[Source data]
------------------------------------
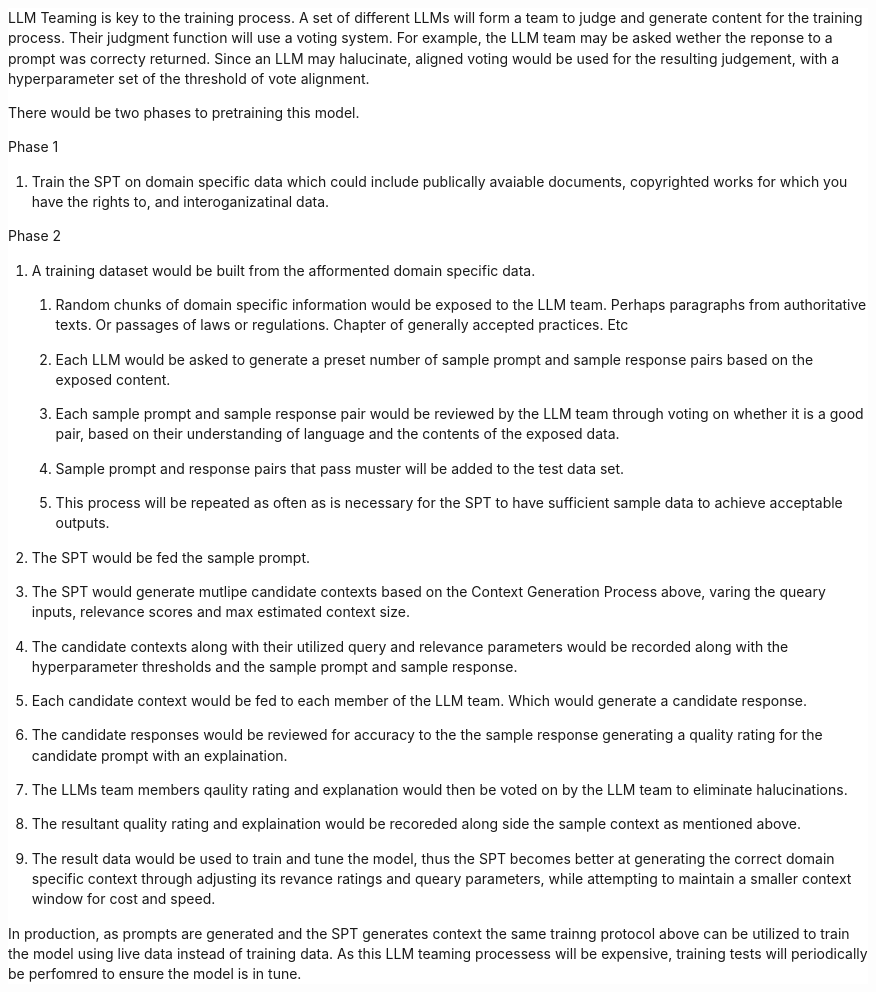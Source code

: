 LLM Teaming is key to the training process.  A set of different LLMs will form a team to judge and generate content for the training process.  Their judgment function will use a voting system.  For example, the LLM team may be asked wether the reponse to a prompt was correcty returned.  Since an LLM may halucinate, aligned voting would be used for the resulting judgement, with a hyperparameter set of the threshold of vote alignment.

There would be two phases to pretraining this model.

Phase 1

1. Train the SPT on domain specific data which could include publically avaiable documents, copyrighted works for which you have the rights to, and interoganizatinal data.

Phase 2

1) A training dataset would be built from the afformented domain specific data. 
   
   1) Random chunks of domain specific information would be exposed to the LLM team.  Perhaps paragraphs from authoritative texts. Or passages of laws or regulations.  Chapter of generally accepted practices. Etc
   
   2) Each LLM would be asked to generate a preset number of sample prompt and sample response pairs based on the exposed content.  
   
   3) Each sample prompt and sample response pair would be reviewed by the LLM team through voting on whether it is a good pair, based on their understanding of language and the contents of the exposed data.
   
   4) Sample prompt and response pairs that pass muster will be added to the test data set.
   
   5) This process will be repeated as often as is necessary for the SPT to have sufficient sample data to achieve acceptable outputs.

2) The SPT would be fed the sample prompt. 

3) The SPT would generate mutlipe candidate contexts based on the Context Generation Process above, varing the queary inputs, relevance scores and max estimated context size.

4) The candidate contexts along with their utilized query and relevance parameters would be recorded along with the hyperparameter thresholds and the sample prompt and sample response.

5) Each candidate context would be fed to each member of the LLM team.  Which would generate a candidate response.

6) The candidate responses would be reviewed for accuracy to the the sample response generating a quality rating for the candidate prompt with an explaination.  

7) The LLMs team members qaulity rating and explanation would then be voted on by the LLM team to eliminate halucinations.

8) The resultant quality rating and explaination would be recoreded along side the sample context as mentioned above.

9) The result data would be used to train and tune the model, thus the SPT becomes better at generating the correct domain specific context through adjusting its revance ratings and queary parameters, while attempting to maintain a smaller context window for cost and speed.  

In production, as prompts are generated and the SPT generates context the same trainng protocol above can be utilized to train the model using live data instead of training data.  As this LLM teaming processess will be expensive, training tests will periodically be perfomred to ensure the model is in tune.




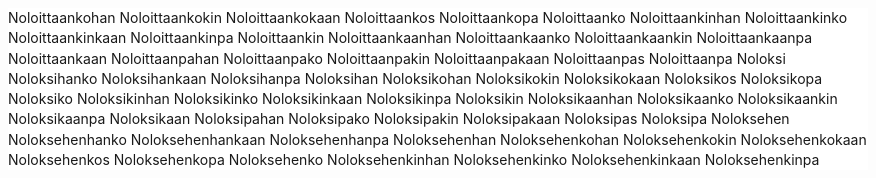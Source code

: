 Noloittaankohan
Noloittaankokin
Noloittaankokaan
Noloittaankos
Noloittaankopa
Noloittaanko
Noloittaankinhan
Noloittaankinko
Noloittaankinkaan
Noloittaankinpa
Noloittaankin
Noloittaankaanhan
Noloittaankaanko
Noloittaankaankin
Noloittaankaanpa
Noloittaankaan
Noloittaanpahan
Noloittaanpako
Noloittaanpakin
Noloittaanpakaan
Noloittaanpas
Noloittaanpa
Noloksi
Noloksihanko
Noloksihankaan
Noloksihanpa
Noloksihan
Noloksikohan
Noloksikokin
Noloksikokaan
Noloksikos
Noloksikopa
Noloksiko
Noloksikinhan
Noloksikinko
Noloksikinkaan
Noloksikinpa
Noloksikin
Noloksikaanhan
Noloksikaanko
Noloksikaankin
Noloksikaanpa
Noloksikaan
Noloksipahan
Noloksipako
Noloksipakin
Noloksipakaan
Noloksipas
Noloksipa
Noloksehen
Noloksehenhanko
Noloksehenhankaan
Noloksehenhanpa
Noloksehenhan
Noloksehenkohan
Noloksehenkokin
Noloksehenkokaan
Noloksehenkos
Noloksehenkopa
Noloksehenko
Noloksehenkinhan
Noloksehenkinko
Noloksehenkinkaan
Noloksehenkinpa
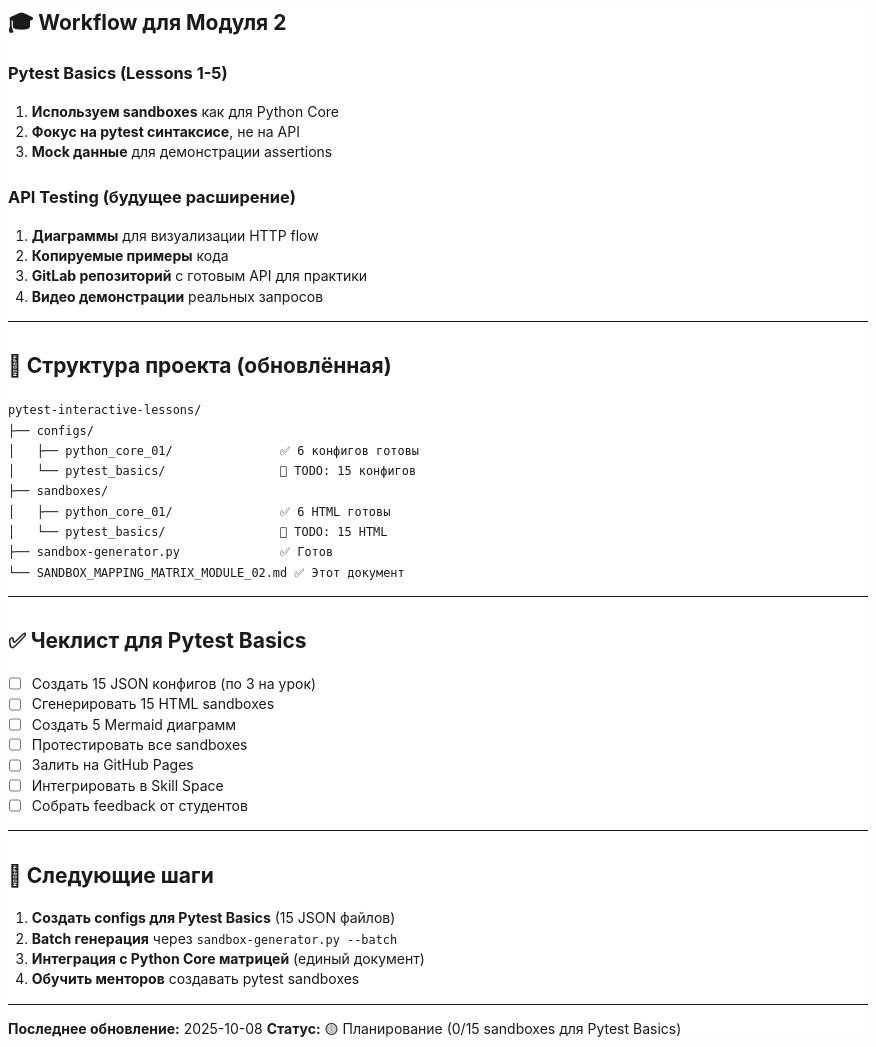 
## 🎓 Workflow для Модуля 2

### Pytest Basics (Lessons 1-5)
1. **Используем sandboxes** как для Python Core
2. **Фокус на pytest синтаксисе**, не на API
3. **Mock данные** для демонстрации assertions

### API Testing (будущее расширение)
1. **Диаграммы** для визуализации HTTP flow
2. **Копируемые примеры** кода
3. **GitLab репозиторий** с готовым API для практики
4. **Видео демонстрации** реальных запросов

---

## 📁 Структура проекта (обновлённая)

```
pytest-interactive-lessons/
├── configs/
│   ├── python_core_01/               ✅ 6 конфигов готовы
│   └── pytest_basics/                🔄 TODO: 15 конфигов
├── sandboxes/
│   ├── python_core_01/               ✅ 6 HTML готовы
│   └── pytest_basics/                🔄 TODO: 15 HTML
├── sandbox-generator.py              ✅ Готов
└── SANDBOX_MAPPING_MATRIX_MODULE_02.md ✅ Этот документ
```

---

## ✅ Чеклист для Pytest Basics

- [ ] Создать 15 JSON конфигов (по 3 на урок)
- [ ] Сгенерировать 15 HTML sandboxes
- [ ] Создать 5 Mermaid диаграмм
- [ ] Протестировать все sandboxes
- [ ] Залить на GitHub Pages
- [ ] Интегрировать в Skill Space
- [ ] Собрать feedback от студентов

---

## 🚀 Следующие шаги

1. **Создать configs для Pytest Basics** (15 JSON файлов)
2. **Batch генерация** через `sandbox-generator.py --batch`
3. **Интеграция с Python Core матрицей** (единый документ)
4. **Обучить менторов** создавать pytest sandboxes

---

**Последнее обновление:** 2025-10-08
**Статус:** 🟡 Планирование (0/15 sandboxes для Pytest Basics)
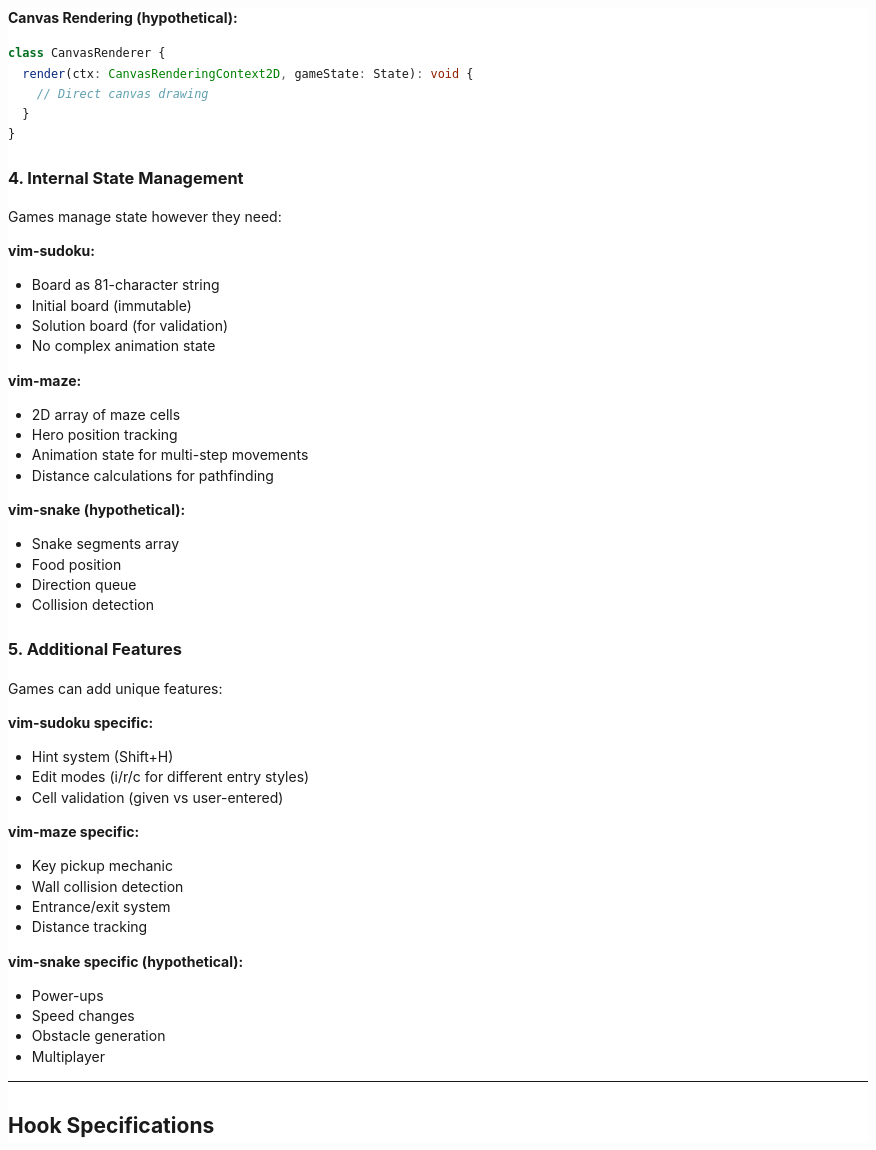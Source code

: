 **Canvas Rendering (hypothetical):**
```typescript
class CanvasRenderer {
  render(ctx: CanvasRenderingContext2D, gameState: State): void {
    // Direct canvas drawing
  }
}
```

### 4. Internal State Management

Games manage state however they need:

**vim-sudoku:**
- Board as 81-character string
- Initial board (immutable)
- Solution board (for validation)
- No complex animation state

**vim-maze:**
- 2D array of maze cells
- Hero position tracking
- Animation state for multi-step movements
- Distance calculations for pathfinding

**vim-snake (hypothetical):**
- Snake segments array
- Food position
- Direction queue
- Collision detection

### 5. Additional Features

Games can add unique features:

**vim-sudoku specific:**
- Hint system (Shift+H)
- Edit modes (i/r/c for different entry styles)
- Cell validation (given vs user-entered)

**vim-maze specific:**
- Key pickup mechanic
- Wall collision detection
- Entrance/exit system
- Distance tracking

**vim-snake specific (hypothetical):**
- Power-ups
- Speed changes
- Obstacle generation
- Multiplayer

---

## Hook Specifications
------------------------------------
Every record above must be repeated exactly, with the pictures dropped.

Source code

: LLM Teaming is key to the training process.  A set of different LLMs will form a team to judge and generate content for the training process.  Their judgment function will use a voting system.  For example, the LLM team may be asked wether the reponse to a prompt was correcty returned.  Since an LLM may halucinate, aligned voting would be used for the resulting judgement, with a hyperparameter set of the threshold of vote alignment.

There would be two phases to pretraining this model.

Phase 1

1. Train the SPT on domain specific data which could include publically avaiable documents, copyrighted works for which you have the rights to, and interoganizatinal data.

Phase 2

1) A training dataset would be built from the afformented domain specific data. 
   
   1) Random chunks of domain specific information would be exposed to the LLM team.  Perhaps paragraphs from authoritative texts. Or passages of laws or regulations.  Chapter of generally accepted practices. Etc
   
   2) Each LLM would be asked to generate a preset number of sample prompt and sample response pairs based on the exposed content.  
   
   3) Each sample prompt and sample response pair would be reviewed by the LLM team through voting on whether it is a good pair, based on their understanding of language and the contents of the exposed data.
   
   4) Sample prompt and response pairs that pass muster will be added to the test data set.
   
   5) This process will be repeated as often as is necessary for the SPT to have sufficient sample data to achieve acceptable outputs.

2) The SPT would be fed the sample prompt. 

3) The SPT would generate mutlipe candidate contexts based on the Context Generation Process above, varing the queary inputs, relevance scores and max estimated context size.

4) The candidate contexts along with their utilized query and relevance parameters would be recorded along with the hyperparameter thresholds and the sample prompt and sample response.

5) Each candidate context would be fed to each member of the LLM team.  Which would generate a candidate response.

6) The candidate responses would be reviewed for accuracy to the the sample response generating a quality rating for the candidate prompt with an explaination.  

7) The LLMs team members qaulity rating and explanation would then be voted on by the LLM team to eliminate halucinations.

8) The resultant quality rating and explaination would be recoreded along side the sample context as mentioned above.

9) The result data would be used to train and tune the model, thus the SPT becomes better at generating the correct domain specific context through adjusting its revance ratings and queary parameters, while attempting to maintain a smaller context window for cost and speed.  

In production, as prompts are generated and the SPT generates context the same trainng protocol above can be utilized to train the model using live data instead of training data.  As this LLM teaming processess will be expensive, training tests will periodically be perfomred to ensure the model is in tune.




Source code

: Noloittaankohan
Noloittaankokin
Noloittaankokaan
Noloittaankos
Noloittaankopa
Noloittaanko
Noloittaankinhan
Noloittaankinko
Noloittaankinkaan
Noloittaankinpa
Noloittaankin
Noloittaankaanhan
Noloittaankaanko
Noloittaankaankin
Noloittaankaanpa
Noloittaankaan
Noloittaanpahan
Noloittaanpako
Noloittaanpakin
Noloittaanpakaan
Noloittaanpas
Noloittaanpa
Noloksi
Noloksihanko
Noloksihankaan
Noloksihanpa
Noloksihan
Noloksikohan
Noloksikokin
Noloksikokaan
Noloksikos
Noloksikopa
Noloksiko
Noloksikinhan
Noloksikinko
Noloksikinkaan
Noloksikinpa
Noloksikin
Noloksikaanhan
Noloksikaanko
Noloksikaankin
Noloksikaanpa
Noloksikaan
Noloksipahan
Noloksipako
Noloksipakin
Noloksipakaan
Noloksipas
Noloksipa
Noloksehen
Noloksehenhanko
Noloksehenhankaan
Noloksehenhanpa
Noloksehenhan
Noloksehenkohan
Noloksehenkokin
Noloksehenkokaan
Noloksehenkos
Noloksehenkopa
Noloksehenko
Noloksehenkinhan
Noloksehenkinko
Noloksehenkinkaan
Noloksehenkinpa
## 🎓 Workflow для Модуля 2

### Pytest Basics (Lessons 1-5)
1. **Используем sandboxes** как для Python Core
2. **Фокус на pytest синтаксисе**, не на API
3. **Mock данные** для демонстрации assertions

### API Testing (будущее расширение)
1. **Диаграммы** для визуализации HTTP flow
2. **Копируемые примеры** кода
3. **GitLab репозиторий** с готовым API для практики
4. **Видео демонстрации** реальных запросов

---

## 📁 Структура проекта (обновлённая)

```
pytest-interactive-lessons/
├── configs/
│   ├── python_core_01/               ✅ 6 конфигов готовы
│   └── pytest_basics/                🔄 TODO: 15 конфигов
├── sandboxes/
│   ├── python_core_01/               ✅ 6 HTML готовы
│   └── pytest_basics/                🔄 TODO: 15 HTML
├── sandbox-generator.py              ✅ Готов
└── SANDBOX_MAPPING_MATRIX_MODULE_02.md ✅ Этот документ
```

---

## ✅ Чеклист для Pytest Basics

- [ ] Создать 15 JSON конфигов (по 3 на урок)
- [ ] Сгенерировать 15 HTML sandboxes
- [ ] Создать 5 Mermaid диаграмм
- [ ] Протестировать все sandboxes
- [ ] Залить на GitHub Pages
- [ ] Интегрировать в Skill Space
- [ ] Собрать feedback от студентов

---

## 🚀 Следующие шаги

1. **Создать configs для Pytest Basics** (15 JSON файлов)
2. **Batch генерация** через `sandbox-generator.py --batch`
3. **Интеграция с Python Core матрицей** (единый документ)
4. **Обучить менторов** создавать pytest sandboxes

---

**Последнее обновление:** 2025-10-08
**Статус:** 🟡 Планирование (0/15 sandboxes для Pytest Basics)
Source code

: **Canvas Rendering (hypothetical):**
```typescript
class CanvasRenderer {
  render(ctx: CanvasRenderingContext2D, gameState: State): void {
    // Direct canvas drawing
  }
}
```

### 4. Internal State Management

Games manage state however they need:

**vim-sudoku:**
- Board as 81-character string
- Initial board (immutable)
- Solution board (for validation)
- No complex animation state

**vim-maze:**
- 2D array of maze cells
- Hero position tracking
- Animation state for multi-step movements
- Distance calculations for pathfinding

**vim-snake (hypothetical):**
- Snake segments array
- Food position
- Direction queue
- Collision detection

### 5. Additional Features

Games can add unique features:

**vim-sudoku specific:**
- Hint system (Shift+H)
- Edit modes (i/r/c for different entry styles)
- Cell validation (given vs user-entered)

**vim-maze specific:**
- Key pickup mechanic
- Wall collision detection
- Entrance/exit system
- Distance tracking

**vim-snake specific (hypothetical):**
- Power-ups
- Speed changes
- Obstacle generation
- Multiplayer

---

## Hook Specifications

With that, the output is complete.